Expected Behavior

Spring AI should support Speech-to-Text functionality in it.

Current Behavior

Spring AI supports OpenAI Text-to-Speech (TTS).

Context

We are building an application that converts speech to text where we can have audio input from website./ mobile device. Referring to cognitive-services-speech-sdk

Comment From: ThomasVitale

Hi @radhakrishna67. Spring AI provides APIs for Audio use cases, including OpenAI implementations for text-to-speech (https://docs.spring.io/spring-ai/reference/api/audio/speech/openai-speech.html) and speech-to-text (https://docs.spring.io/spring-ai/reference/api/audio/transcriptions/openai-transcriptions.html).

Does that solve your problem?

Comment From: radhakrishna67

@ThomasVitale I have forgot to mention about Azure cognitive-services-speech and Google Speech-to-Text support.

Comment From: csterwa

@ThomasVitale does Spring AI support the Azure and Google services that @radhakrishna67 mentioned?

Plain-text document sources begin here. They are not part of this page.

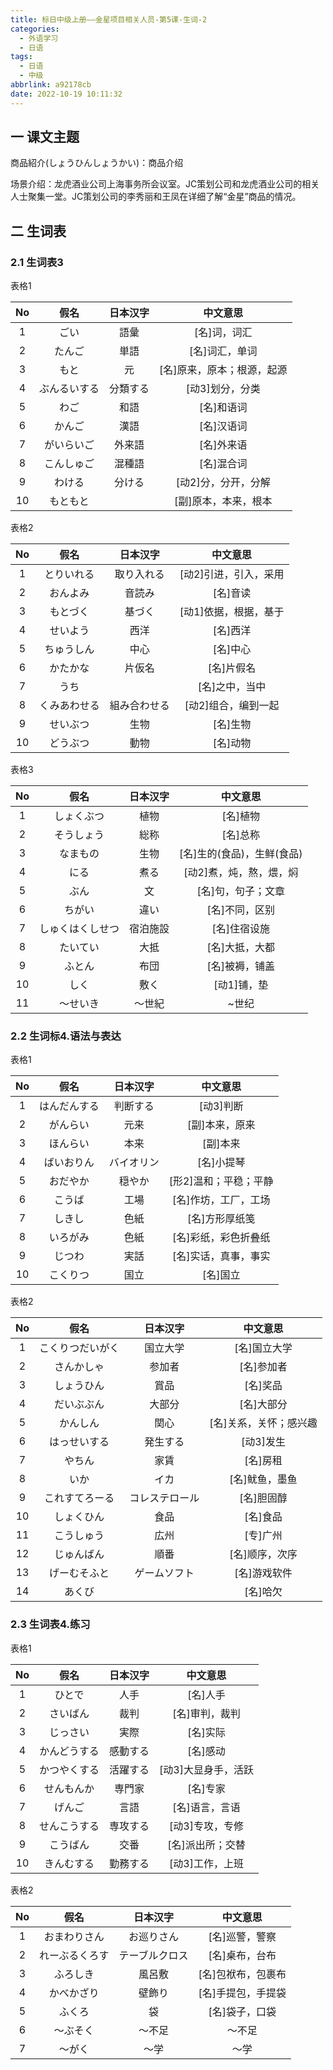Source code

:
 ```yaml
---
title: 标日中级上册——金星项目相关人员-第5课-生词-2
categories:
  - 外语学习
  - 日语
tags:
  - 日语
  - 中级
abbrlink: a92178cb
date: 2022-10-19 10:11:32
---
```

## 一 课文主题

商品紹介(しょうひんしょうかい)：商品介绍

场景介绍：龙虎酒业公司上海事务所会议室。JC策划公司和龙虎酒业公司的相关人士聚集一堂。JC策划公司的李秀丽和王凤在详细了解“金星”商品的情况。

<!--more-->

## 二 生词表

### 2.1 生词表3

表格1

|  No  |     假名     | 日本汉字 |          中文意思          |
| :--: | :----------: | :------: | :------------------------: |
|  1   |     ごい     |   語彙   |        [名]词，词汇        |
|  2   |    たんご    |   単語   |       [名]词汇，单词       |
|  3   |     もと     |    元    | [名]原来，原本；根源，起源 |
|  4   | ぶんるいする | 分類する |      [动3]划分，分类       |
|  5   |     わご     |   和語   |         [名]和语词         |
|  6   |    かんご    |   漢語   |         [名]汉语词         |
|  7   |  がいらいご  |  外来語  |         [名]外来语         |
|  8   |  こんしゅご  |  混種語  |         [名]混合词         |
|  9   |    わける    |  分ける  |    [动2]分，分开，分解     |
|  10  |   もともと   |          |    [副]原本，本来，根本    |

表格2

|  No  |     假名     |   日本汉字   |       中文意思        |
| :--: | :----------: | :----------: | :-------------------: |
|  1   |  とりいれる  |  取り入れる  | [动2]引进，引入，采用 |
|  2   |   おんよみ   |    音読み    |       [名]音读        |
|  3   |   もとづく   |    基づく    | [动1]依据，根据，基于 |
|  4   |   せいよう   |     西洋     |       [名]西洋        |
|  5   |  ちゅうしん  |     中心     |       [名]中心        |
|  6   |   かたかな   |    片仮名    |      [名]片假名       |
|  7   |     うち     |              |    [名]之中，当中     |
|  8   | くみあわせる | 組み合わせる |  [动2]组合，编到一起  |
|  9   |   せいぶつ   |     生物     |       [名]生物        |
|  10  |   どうぶつ   |     動物     |       [名]动物        |

表格3

|  No  |       假名       | 日本汉字 |          中文意思          |
| :--: | :--------------: | :------: | :------------------------: |
|  1   |    しょくぶつ    |   植物   |          [名]植物          |
|  2   |    そうしょう    |   総称   |          [名]总称          |
|  3   |     なまもの     |   生物   | [名]生的(食品)，生鲜(食品) |
|  4   |       にる       |   煮る   |  [动2]煮，炖，熬，煨，焖   |
|  5   |       ぶん       |    文    |     [名]句，句子；文章     |
|  6   |      ちがい      |   違い   |       [名]不同，区别       |
|  7   | しゅくはくしせつ | 宿泊施設 |        [名]住宿设施        |
|  8   |     たいてい     |   大抵   |       [名]大抵，大都       |
|  9   |      ふとん      |   布団   |       [名]被褥，铺盖       |
|  10  |       しく       |   敷く   |        [动1]铺，垫         |
|  11  |     ～せいき     |  ～世紀  |           ~世纪            |

### 2.2 生词标4.语法与表达

表格1

|  No  |     假名     |  日本汉字  |       中文意思        |
| :--: | :----------: | :--------: | :-------------------: |
|  1   | はんだんする |  判断する  |       [动3]判断       |
|  2   |   がんらい   |    元来    |    [副]本来，原来     |
|  3   |   ほんらい   |    本来    |       [副]本来        |
|  4   |  ばいおりん  | バイオリン |      [名]小提琴       |
|  5   |   おだやか   |   穏やか   | [形2]温和；平稳；平静 |
|  6   |    こうば    |    工場    | [名]作坊，工厂，工场  |
|  7   |    しきし    |    色紙    |    [名]方形厚纸笺     |
|  8   |   いろがみ   |    色紙    | [名]彩纸，彩色折叠纸  |
|  9   |    じつわ    |    実話    | [名]实话，真事，事实  |
|  10  |   こくりつ   |    国立    |       [名]国立        |

表格2

|  No  |       假名       |    日本汉字    |        中文意思        |
| :--: | :--------------: | :------------: | :--------------------: |
|  1   | こくりつだいがく |    国立大学    |      [名]国立大学      |
|  2   |    さんかしゃ    |     参加者     |       [名]参加者       |
|  3   |    しょうひん    |      賞品      |        [名]奖品        |
|  4   |    だいぶぶん    |     大部分     |       [名]大部分       |
|  5   |     かんしん     |      関心      | [名]关系，关怀；感兴趣 |
|  6   |   はっせいする   |    発生する    |       [动3]发生        |
|  7   |      やちん      |      家賃      |        [名]房租        |
|  8   |       いか       |      イカ      |     [名]鱿鱼，墨鱼     |
|  9   |  これすてろーる  | コレステロール |       [名]胆固醇       |
|  10  |    しょくひん    |      食品      |        [名]食品        |
|  11  |    こうしゅう    |      広州      |        [专]广州        |
|  12  |    じゅんばん    |      順番      |     [名]顺序，次序     |
|  13  |   げーむそふと   |  ゲームソフト  |      [名]游戏软件      |
|  14  |      あくび      |                |        [名]哈欠        |

### 2.3 生词表4.练习

表格1

|  No  |     假名     | 日本汉字 |      中文意思       |
| :--: | :----------: | :------: | :-----------------: |
|  1   |    ひとで    |   人手   |      [名]人手       |
|  2   |   さいばん   |   裁判   |   [名]审判，裁判    |
|  3   |   じっさい   |   実際   |      [名]实际       |
|  4   | かんどうする | 感動する |      [名]感动       |
|  5   | かつやくする | 活躍する | [动3]大显身手，活跃 |
|  6   |  せんもんか  |  専門家  |      [名]专家       |
|  7   |    げんご    |   言語   |   [名]语言，言语    |
|  8   | せんこうする | 専攻する |   [动3]专攻，专修   |
|  9   |   こうばん   |   交番   |  [名]派出所；交替   |
|  10  |  きんむする  | 勤務する |   [动3]工作，上班   |

表格2

|  No  |      假名      |    日本汉字    |      中文意思      |
| :--: | :------------: | :------------: | :----------------: |
|  1   |  おまわりさん  |   お巡りさん   |   [名]巡警，警察   |
|  2   | れーぶるくろす | テーブルクロス |   [名]桌布，台布   |
|  3   |    ふろしき    |     風呂敷     | [名]包袱布，包裹布 |
|  4   |   かべかざり   |     壁飾り     | [名]手提包，手提袋 |
|  5   |     ふくろ     |       袋       |   [名]袋子，口袋   |
|  6   |    ～ぶそく    |     ～不足     |       ～不足       |
|  7   |     ～がく     |      ～学      |        ～学        |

Comment From: ThomasVitale

Spring has support for LLM-based text-to-speech (OpenAI) and speech-to-text (OpenAI and Azure OpenAI). To complete the picture, I think it would make sense to have a feature request to implement support for text-to-speech for Azure OpenAI as well.

Azure provides speech services other than Azure OpenAI. Those are not supported by Spring AI. @radhakrishna67 what is the name of the specific service/API you'd like to integrate your app with? A link to the service documentation would also help, thanks.

About Google, same question: what's the specific service/API you're interested in?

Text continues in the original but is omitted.